Mutlu’s detention follows Metin Topuz, an employee of the US Consulate in İstanbul, who was detained on Sept. 25, 2017 for his allege links to the Gülen movement. The Sabah daily said Mutlu was working at a US company providing services at the Kürecik radar base of NATO. He was apprehended at the Sarp border crossing between Turkey and Georgia.
Sabah has also claimed that he was a user of mobile phone messaging application ByLock and he had reportedly visited Fetullah Gülen, an exiled Turkish-Muslim scholar in Pennsylvania, United States.
Turkish authorities believe that ByLock is a communication tool among the alleged followers of the Gülen movement. Tens of thousands of people, including civil servants, police officers, soldiers, businessmen and even housewives, have either been dismissed or arrested for using ByLock since the failed coup attempt on July 15, 2016.
According to the report, Mutlu’s brother Seçkin Mutlu, a police chief, was imprisoned earlier for his alleged links to the Gülen movement.
Metin Topuz, an employee of the US Consulate in İstanbul, was detained on Sept. 25 and arrested on Oct. 4 on espionage charges, prompting a diplomatic crisis between Washington and Ankara. Topuz’s arrest led Washington to suspend all non-immigrant visa services at diplomatic missions in Turkey, which was immediately followed by a reciprocal move by the Turkish Embassy in Washington to suspend visa applications from the US on Oct. 8.
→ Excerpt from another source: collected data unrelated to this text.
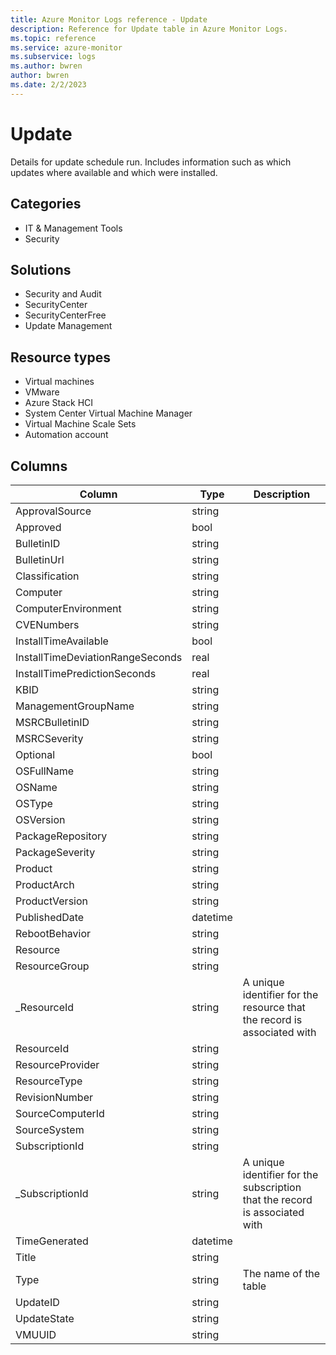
 ```yaml
---
title: Azure Monitor Logs reference - Update
description: Reference for Update table in Azure Monitor Logs.
ms.topic: reference
ms.service: azure-monitor
ms.subservice: logs
ms.author: bwren
author: bwren
ms.date: 2/2/2023
---
```


# Update

 Details for update schedule run. Includes information such as which updates where available and which were installed.

## Categories

- IT & Management Tools
- Security
## Solutions

- Security and Audit
- SecurityCenter
- SecurityCenterFree
- Update Management
## Resource types

- Virtual machines
- VMware
- Azure Stack HCI
- System Center Virtual Machine Manager
- Virtual Machine Scale Sets
- Automation account




## Columns

| Column | Type | Description |
| --- | --- | --- |
| ApprovalSource | string |  |
| Approved | bool |  |
| BulletinID | string |  |
| BulletinUrl | string |  |
| Classification | string |  |
| Computer | string |  |
| ComputerEnvironment | string |  |
| CVENumbers | string |  |
| InstallTimeAvailable | bool |  |
| InstallTimeDeviationRangeSeconds | real |  |
| InstallTimePredictionSeconds | real |  |
| KBID | string |  |
| ManagementGroupName | string |  |
| MSRCBulletinID | string |  |
| MSRCSeverity | string |  |
| Optional | bool |  |
| OSFullName | string |  |
| OSName | string |  |
| OSType | string |  |
| OSVersion | string |  |
| PackageRepository | string |  |
| PackageSeverity | string |  |
| Product | string |  |
| ProductArch | string |  |
| ProductVersion | string |  |
| PublishedDate | datetime |  |
| RebootBehavior | string |  |
| Resource | string |  |
| ResourceGroup | string |  |
| _ResourceId | string | A unique identifier for the resource that the record is associated with |
| ResourceId | string |  |
| ResourceProvider | string |  |
| ResourceType | string |  |
| RevisionNumber | string |  |
| SourceComputerId | string |  |
| SourceSystem | string |  |
| SubscriptionId | string |  |
| _SubscriptionId | string | A unique identifier for the subscription that the record is associated with |
| TimeGenerated | datetime |  |
| Title | string |  |
| Type | string | The name of the table |
| UpdateID | string |  |
| UpdateState | string |  |
| VMUUID | string |  |
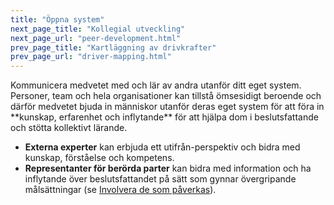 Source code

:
 ```yaml
---
title: "Öppna system"
next_page_title: "Kollegial utveckling"
next_page_url: "peer-development.html"
prev_page_title: "Kartläggning av drivkrafter"
prev_page_url: "driver-mapping.html"
---
```



<div class="card summary"><div class="card-body">Kommunicera medvetet med och lär av andra utanför ditt eget system.
</div></div>
Personer, team och hela organisationer kan tillstå ömsesidigt beroende och därför medvetet bjuda in människor utanför deras eget system för att föra in **kunskap, erfarenhet och inflytande** för att hjälpa dom i beslutsfattande och stötta kollektivt lärande.

-   **Externa experter** kan erbjuda ett utifrån-perspektiv och bidra med kunskap, förståelse och kompetens.
-   **Representanter för berörda parter** kan bidra med information och ha inflytande över beslutsfattandet på sätt som gynnar övergripande målsättningar (se [Involvera de som påverkas](involve-those-affected.html)).
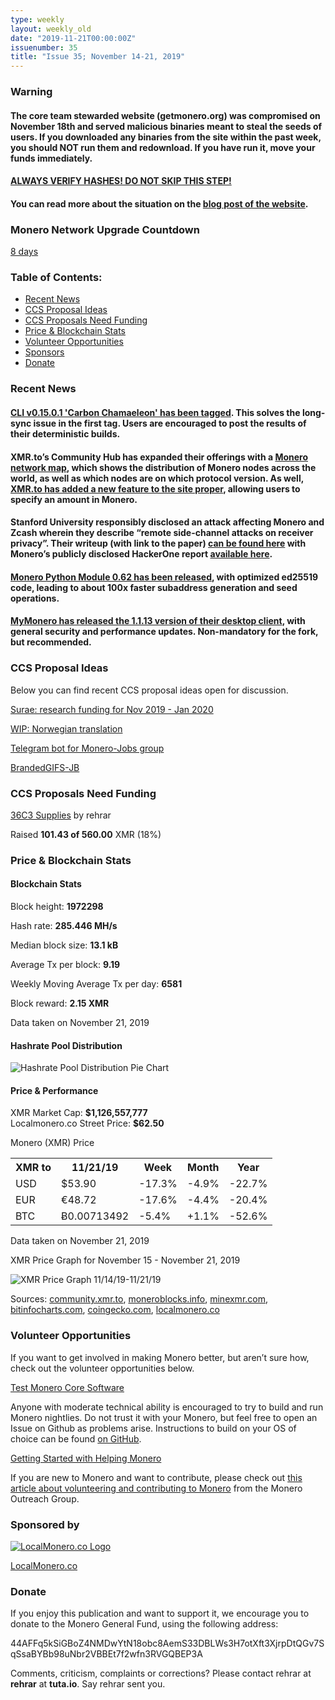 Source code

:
 ```yaml
---
type: weekly
layout: weekly_old
date: "2019-11-21T00:00:00Z"
issuenumber: 35
title: "Issue 35; November 14-21, 2019"
---
```

<h3 class="orange">Warning</h3>

<div class="newsbyte">
    <h4>The core team stewarded website (getmonero.org) was compromised on November 18th and served malicious binaries meant to steal the seeds of users. If you downloaded any binaries from the site within the past week, you should NOT run them and redownload. If you have run it, move your funds immediately.
    </h4>
    <h4><a href="https://web.getmonero.org/resources/user-guides/verification-allos-advanced.html" target="_blank">ALWAYS VERIFY HASHES! DO NOT SKIP THIS STEP!</a></h4>
    <h4>You can read more about the situation on the <a href="https://web.getmonero.org/2019/11/19/warning-compromised-binaries.html" target="_blank">blog post of the website</a>.</h4>
</div>

<h3>Monero Network Upgrade Countdown</h3>

<p><a href="http://xmr.noctism.com/" target="_blank">8 days</a></p>

<h3>Table of Contents:</h3>
<ul class="contents">
    <li><a href="#news">Recent News</a></li>
    <li><a href="#ideas">CCS Proposal Ideas</a></li>
    <li><a href="#proposals">CCS Proposals Need Funding</a></li>
    <li><a href="#stats">Price & Blockchain Stats</a></li>
    <li><a href="#volunteer">Volunteer Opportunities</a></li>
    <li><a href="#sponsor">Sponsors</a></li>
    <li><a href="#donate">Donate</a></li>
</ul>

<h3 id="news">Recent News</h3>

<div class="newsbyte">
    <h4><a href="https://www.reddit.com/r/Monero/comments/dyoevr/cli_v01501_carbon_chamaeleon_has_been_tagged_you/" target="_blank">CLI v0.15.0.1 'Carbon Chamaeleon' has been tagged</a>. This solves the long-sync issue in the first tag. Users are encouraged to post the results of their deterministic builds.
    </h4>
</div>

<div class="newsbyte">
    <h4>XMR.to’s Community Hub has expanded their offerings with a <a href="https://community.xmr.to/network/" target="_blank">Monero network map</a>, which shows the distribution of Monero nodes across the world, as well as which nodes are on which protocol version. As well, <a href="https://www.reddit.com/r/Monero/comments/dzimcm/xmrto_new_feature_you_can_now_create_orders_by/" target="_blank">XMR.to has added a new feature to the site proper</a>, allowing users to specify an amount in Monero.
    </h4>
</div>

<div class="newsbyte">
    <h4>Stanford University responsibly disclosed an attack affecting Monero and Zcash wherein they describe “remote side-channel attacks on receiver privacy”. Their writeup (with link to the paper) <a href="https://crypto.stanford.edu/timings/" target="_blank">can be found here</a> with Monero’s publicly disclosed HackerOne report <a href="https://hackerone.com/reports/713321" target="_blank">available here</a>.
    </h4>
</div>

<div class="newsbyte">
    <h4><a href="https://github.com/monero-ecosystem/monero-python/releases/tag/v0.6.2" target="_blank">Monero Python Module 0.62 has been released</a>, with optimized ed25519 code, leading to about 100x faster subaddress generation and seed operations.
    </h4>
</div>

<div class="newsbyte">
    <h4><a href="https://github.com/mymonero/mymonero-app-js/releases/tag/v1.1.13" target="_blank">MyMonero has released the 1.1.13 version of their desktop client</a>, with general security and performance updates. Non-mandatory for the fork, but recommended.
    </h4>
</div>

<h3 id="ideas">CCS Proposal Ideas</h3>

<p>Below you can find recent CCS proposal ideas open for discussion.</p>

<div class="proposal">
<p><a href="https://repo.getmonero.org/monero-project/ccs-proposals/merge_requests/106" target="_blank">Surae: research funding for Nov 2019 - Jan 2020</a></p>
</div>

<div class="proposal">
<p><a href="https://repo.getmonero.org/monero-project/ccs-proposals/merge_requests/102" target="_blank">WIP: Norwegian translation</a></p>
</div>

<div class="proposal">
<p><a href="https://repo.getmonero.org/monero-project/ccs-proposals/merge_requests/91" target="_blank">Telegram bot for Monero-Jobs group</a></p>
</div>

<div class="proposal">
<p><a href="https://repo.getmonero.org/monero-project/ccs-proposals/merge_requests/88" target="_blank">BrandedGIFS-JB</a></p>
</div>

<h3 id="proposals">CCS Proposals Need Funding</h3>

<div class="proposal">
    <p><a href="https://ccs.getmonero.org/proposals/36c3.html" target="_blank">36C3 Supplies</a> by rehrar</p>
    <p>Raised <b>101.43 of 560.00</b> XMR (18%)</p>
</div>

<h3 id="stats">Price & Blockchain Stats</h3>

<h4 class="stat">Blockchain Stats</h4>

<div class="bcstats">
    <p>Block height: <b>1972298</b></p>
    <p>Hash rate: <b>285.446 MH/s</b></p>
    <p>Median block size: <b>13.1 kB</b></p>
    <p>Average Tx per block: <b>9.19</b></p>
    <p>Weekly Moving Average Tx per day: <b>6581</b></p>
    <p>Block reward: <b>2.15 XMR</b></p>
</div>
<p class="note">Data taken on November 21, 2019</p>

<h4 class="stat">Hashrate Pool Distribution</h4>
<p><img src="/img/hashrate-pool-distribution-1121.png" alt="Hashrate Pool Distribution Pie Chart"/></p>

<h4 class="stat">Price & Performance</h4>

<div class="price-intro">XMR Market Cap: <b>$1,126,557,777</b><br>Localmonero.co Street Price: <b>$62.50</b></div>

<p class="table-title">Monero (XMR) Price</p>
<table class="price-table">
  <tr class="row1">
    <th>XMR to</th>
    <th>11/21/19</th>
    <th>Week</th>
    <th>Month</th>
    <th>Year</th>
  </tr>
  <tr>
    <td data-th="XMR to">USD</td>
    <td data-th="11/21/19">$53.90</td>
    <td data-th="Week" class="red">-17.3%</td>
    <td data-th="Month" class="red">-4.9%</td>
    <td data-th="Year" class="red">-22.7%</td>
  </tr>
  <tr class="row3">
    <td data-th="XMR to">EUR</td>
    <td data-th="11/21/19">€48.72</td>
    <td data-th="Week" class="red">-17.6%</td>
    <td data-th="Month" class="red">-4.4%</td>
    <td data-th="Year" class="red">-20.4%</td>
  </tr>
  <tr>
    <td data-th="XMR to">BTC</td>
    <td data-th="11/21/19">Ƀ0.00713492</td>
    <td data-th="Week" class="red">-5.4%</td>
    <td data-th="Month" class="green">+1.1%</td>
    <td data-th="Year" class="red">-52.6%</td>
  </tr>
</table>
<p class="note">Data taken on November 21, 2019</p>

<p class="table-title">XMR Price Graph for November 15 - November 21, 2019</p>

![XMR Price Graph 11/14/19-11/21/19](/img/weekly-chart-1121.png "XMR Price Graph 11/14/19-11/21/19") 

Sources: <a href="https://community.xmr.to/explorer/mainnet/" target="_blank">community.xmr.to</a>, <a href="https://moneroblocks.info/stats/transaction-stats" target="_blank">moneroblocks.info</a>, <a href="https://minexmr.com/pools.html" target="_blank">minexmr.com</a>, <a href="https://bitinfocharts.com/monero/" target="_blank">bitinfocharts.com</a>, <a href="https://www.coingecko.com/" target="_blank">coingecko.com</a>, <a href="https://localmonero.co/" target="_blank">localmonero.co</a>

<h3 id="volunteer">Volunteer Opportunities</h3>

<p>If you want to get involved in making Monero better, but aren’t sure how, check out the volunteer opportunities below.</p>

<div class="newsbyte">
    <p class="date"><a href="https://github.com/monero-project/monero" target="_blank">Test Monero Core Software</a></p>
    <p>Anyone with moderate technical ability is encouraged to try to build and run Monero nightlies. Do not trust it with your Monero, but feel free to open an Issue on Github as problems arise. Instructions to build on your OS of choice can be found <a href="https://github.com/monero-project/monero#compiling-monero-from-source" target="_blank">on GitHub</a>. </p>
</div>

<div class="newsbyte">
    <p class="date"><a href="https://github.com/monero-project/monero" target="_blank">Getting Started with Helping Monero</a></p>
    <p>If you are new to Monero and want to contribute, please check out <a href="https://www.monerooutreach.org/stories/getting-started-helping-monero.php" target="_blank">this article about volunteering and contributing to Monero</a> from the Monero Outreach Group. </p>
</div>

<h3 id="sponsor">Sponsored by</h3>

<p><a href="https://localmonero.co/" target="_blank"><img src="/img/localmonero-logo.png" alt="LocalMonero.co Logo" class="localmonero"></a></p>

<p class="text-center"><a href="https://localmonero.co/" target="_blank">LocalMonero.co</a></p>

<h3 id="donate">Donate</h3>

<p markdown="1">If you enjoy this publication and want to support it, we encourage you to donate to the Monero General Fund, using the following address:</p>

<p class="address" markdown="1">44AFFq5kSiGBoZ4NMDwYtN18obc8AemS33DBLWs3H7otXft3XjrpDtQGv7SqSsaBYBb98uNbr2VBBEt7f2wfn3RVGQBEP3A</p>

<!--p><a href="monero:44AFFq5kSiGBoZ4NMDwYtN18obc8AemS33DBLWs3H7otXft3XjrpDtQGv7SqSsaBYBb98uNbr2VBBEt7f2wfn3RVGQBEP3A" class="qr"><img src="/img/donate-monero.png"></a></p-->

Comments, criticism, complaints or corrections? Please contact rehrar at **rehrar** at **tuta.io**. Say rehrar sent you. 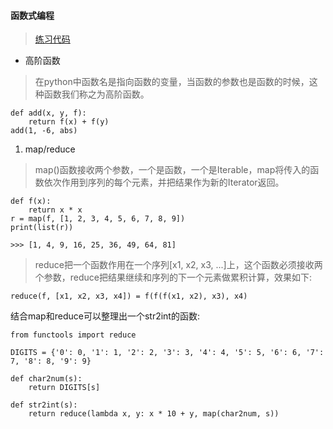 #### 函数式编程
> [练习代码](https://github.com/Zzz468005600/python-study/blob/master/code/test_functional_programming.py)

- 高阶函数
> 在python中函数名是指向函数的变量，当函数的参数也是函数的时候，这种函数我们称之为高阶函数。
```
def add(x, y, f):
    return f(x) + f(y)
add(1, -6, abs)
```
1. map/reduce
> map()函数接收两个参数，一个是函数，一个是Iterable，map将传入的函数依次作用到序列的每个元素，并把结果作为新的Iterator返回。
```
def f(x):
    return x * x
r = map(f, [1, 2, 3, 4, 5, 6, 7, 8, 9])
print(list(r))

>>> [1, 4, 9, 16, 25, 36, 49, 64, 81]
```
> reduce把一个函数作用在一个序列\[x1, x2, x3, ...\]上，这个函数必须接收两个参数，reduce把结果继续和序列的下一个元素做累积计算，效果如下:
```
reduce(f, [x1, x2, x3, x4]) = f(f(f(x1, x2), x3), x4)
```
结合map和reduce可以整理出一个str2int的函数:
```
from functools import reduce

DIGITS = {'0': 0, '1': 1, '2': 2, '3': 3, '4': 4, '5': 5, '6': 6, '7': 7, '8': 8, '9': 9}

def char2num(s):
    return DIGITS[s]

def str2int(s):
    return reduce(lambda x, y: x * 10 + y, map(char2num, s))
``` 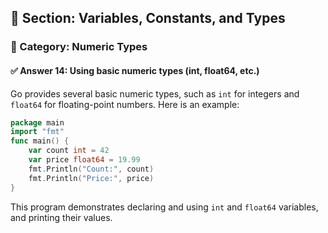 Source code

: ## 📘 Section: Variables, Constants, and Types  
### 🔹 Category: Numeric Types  
#### ✅ Answer 14: Using basic numeric types (int, float64, etc.)

Go provides several basic numeric types, such as `int` for integers and `float64` for floating-point numbers. Here is an example:

```go
package main
import "fmt"
func main() {
    var count int = 42
    var price float64 = 19.99
    fmt.Println("Count:", count)
    fmt.Println("Price:", price)
}
```

This program demonstrates declaring and using `int` and `float64` variables, and printing their values.
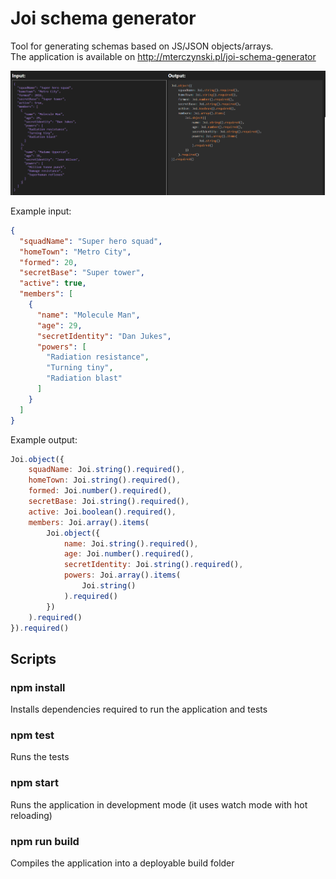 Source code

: # Joi schema generator

Tool for generating schemas based on JS/JSON objects/arrays.  
The application is available on http://mterczynski.pl/joi-schema-generator

<img src="preview.png">

Example input:

```json
{
  "squadName": "Super hero squad",
  "homeTown": "Metro City",
  "formed": 20,
  "secretBase": "Super tower",
  "active": true,
  "members": [
    {
      "name": "Molecule Man",
      "age": 29,
      "secretIdentity": "Dan Jukes",
      "powers": [
        "Radiation resistance",
        "Turning tiny",
        "Radiation blast"
      ]
    }
  ]
}
```

Example output:

```javascript
Joi.object({
    squadName: Joi.string().required(),
    homeTown: Joi.string().required(),
    formed: Joi.number().required(),
    secretBase: Joi.string().required(),
    active: Joi.boolean().required(),
    members: Joi.array().items(
        Joi.object({
            name: Joi.string().required(),
            age: Joi.number().required(),
            secretIdentity: Joi.string().required(),
            powers: Joi.array().items(
                Joi.string()
            ).required()
        })
    ).required()
}).required()
```

## Scripts

### npm install

Installs dependencies required to run the application and tests

### npm test

Runs the tests

### npm start

Runs the application in development mode (it uses watch mode with hot reloading)

### npm run build

Compiles the application into a deployable build folder
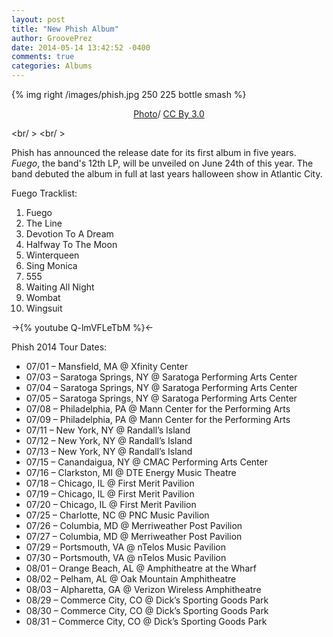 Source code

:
 ```yaml
---
layout: post
title: "New Phish Album"
author: GroovePrez
date: 2014-05-14 13:42:52 -0400
comments: true
categories: Albums
---
```

{% img right /images/phish.jpg 250 225 bottle smash %}

<!--more-->

<div style="text-align:center" markdown="1">
<a href="http://commons.wikimedia.org/wiki/File:Alpine.jpg">Photo</a>/ <a href="http://creativecommons.org/licenses/by-sa/3.0/">CC By 3.0</a>
</div>


<br/ >
<br/ >



Phish has announced the release date for its first album in five years.  *Fuego*, the band's 12th LP, will be unveiled on June 24th of this year.  The band debuted the album in full at last years halloween show in Atlantic City.


Fuego Tracklist:

1. Fuego
2. The Line
3. Devotion To A Dream
4. Halfway To The Moon
5. Winterqueen
6. Sing Monica
7. 555
8. Waiting All Night
9. Wombat
10. Wingsuit



->{% youtube Q-lmVFLeTbM %}<-



Phish 2014 Tour Dates:

* 07/01 – Mansfield, MA @ Xfinity Center
* 07/03 – Saratoga Springs, NY @ Saratoga Performing Arts Center
* 07/04 – Saratoga Springs, NY @ Saratoga Performing Arts Center
* 07/05 – Saratoga Springs, NY @ Saratoga Performing Arts Center
* 07/08 – Philadelphia, PA @ Mann Center for the Performing Arts
* 07/09 – Philadelphia, PA @ Mann Center for the Performing Arts
* 07/11 – New York, NY @ Randall’s Island
* 07/12 – New York, NY @ Randall’s Island
* 07/13 – New York, NY @ Randall’s Island
* 07/15 – Canandaigua, NY @ CMAC Performing Arts Center
* 07/16 – Clarkston, MI @ DTE Energy Music Theatre
* 07/18 – Chicago, IL @ First Merit Pavilion
* 07/19 – Chicago, IL @ First Merit Pavilion
* 07/20 – Chicago, IL @ First Merit Pavilion
* 07/25 – Charlotte, NC @ PNC Music Pavilion
* 07/26 – Columbia, MD @ Merriweather Post Pavilion
* 07/27 – Columbia, MD @ Merriweather Post Pavilion
* 07/29 – Portsmouth, VA @ nTelos Music Pavilion
* 07/30 – Portsmouth, VA @ nTelos Music Pavilion
* 08/01 – Orange Beach, AL @ Amphitheatre at the Wharf
* 08/02 – Pelham, AL @ Oak Mountain Amphitheatre
* 08/03 – Alpharetta, GA @ Verizon Wireless Amphitheatre
* 08/29 – Commerce City, CO @ Dick’s Sporting Goods Park
* 08/30 – Commerce City, CO @ Dick’s Sporting Goods Park
* 08/31 – Commerce City, CO @ Dick’s Sporting Goods Park

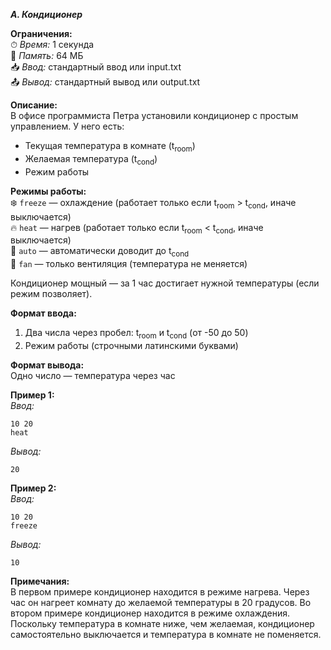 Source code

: ***A. Кондиционер***

**Ограничения:**  
⏱ *Время:* 1 секунда  
💾 *Память:* 64 МБ  
📥 *Ввод:* стандартный ввод или input.txt  
📤 *Вывод:* стандартный вывод или output.txt  

**Описание:**  
В офисе программиста Петра установили кондиционер с простым управлением. У него есть:  
- Текущая температура в комнате (t<sub>room</sub>)  
- Желаемая температура (t<sub>cond</sub>)  
- Режим работы  

**Режимы работы:**  
❄️ `freeze` — охлаждение (работает только если t<sub>room</sub> > t<sub>cond</sub>, иначе выключается)  
🔥 `heat` — нагрев (работает только если t<sub>room</sub> < t<sub>cond</sub>, иначе выключается)  
🤖 `auto` — автоматически доводит до t<sub>cond</sub>  
💨 `fan` — только вентиляция (температура не меняется)  

Кондиционер мощный — за 1 час достигает нужной температуры (если режим позволяет).  

**Формат ввода:**  
1. Два числа через пробел: t<sub>room</sub> и t<sub>cond</sub> (от -50 до 50)  
2. Режим работы (строчными латинскими буквами)  

**Формат вывода:**  
Одно число — температура через час  

**Пример 1:**  
*Ввод:*  
```
10 20
heat
```  
*Вывод:*  
```
20
```  

**Пример 2:**  
*Ввод:*  
```
10 20
freeze
```  
*Вывод:*  
```
10
```  

**Примечания:**  
В первом примере кондиционер находится в режиме нагрева. Через час он нагреет комнату до желаемой температуры в 20 градусов.
Во втором примере кондиционер находится в режиме охлаждения. Поскольку температура в комнате ниже, чем желаемая, кондиционер самостоятельно выключается и температура в комнате не поменяется.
Turkey accuses Topuz of links to police officers who are sympathizers of the Gülen movement, which is blamed by Turkish authorities for a failed coup last year.
Speaking to a group of journalists in İstanbul on Oct. 6, outgoing US Ambassador in Turkey John Bass said some in the Turkish government were motivated by “vengeance rather than justice,” voicing concern at coverage in pro-government media outlets of the arrest of Topuz.
US Secretary of State Rex Tillerson had waited for three days before calling his Turkish counterpart, Mevlüt Çavuşoğlu, in response to a message sent by Çavuşoğlu regarding the visa crisis.
US Ambassador Bass said in a video message released late on Oct. 9 that Turkish authorities had failed to show any evidence against Topuz and that he had insufficient access to a lawyer. He also said the arrest “raised questions whether the goal of some officials is to disrupt the long-standing cooperation between Turkey and the US.”
Turkey is also accusing the United States of harboring a suspect linked to the outlawed Kurdistan Workers’ Party (PKK). In February, police detained Hamza Uluçay, a Turkish man working as an interpreter for the US Consulate in Adana for his alleged links to the PKK. Uluçay, a longtime employee of the US Consulate in the city of Adana, is accused of “inciting the public to rally” after the shooting of a senior PKK militant in anti-terror operations.
Ties between the two NATO allies were already strained over Pennsylvania-based Turkish Islamic scholar Fethullah Gülen’s presence in the US and Washington’s support for a Syrian Kurdish militia that Turkey considers to be terrorist because of its links to the PKK militants fighting Turkey.
Also, indictments in the US naming bodyguards of Turkish autocratic President Erdoğan who were engaged in violence in Washington and for the manager of the state-run Halkbank and a former Turkish economy minister accused of conspiring to violate US sanctions on Iran had deepened the rift.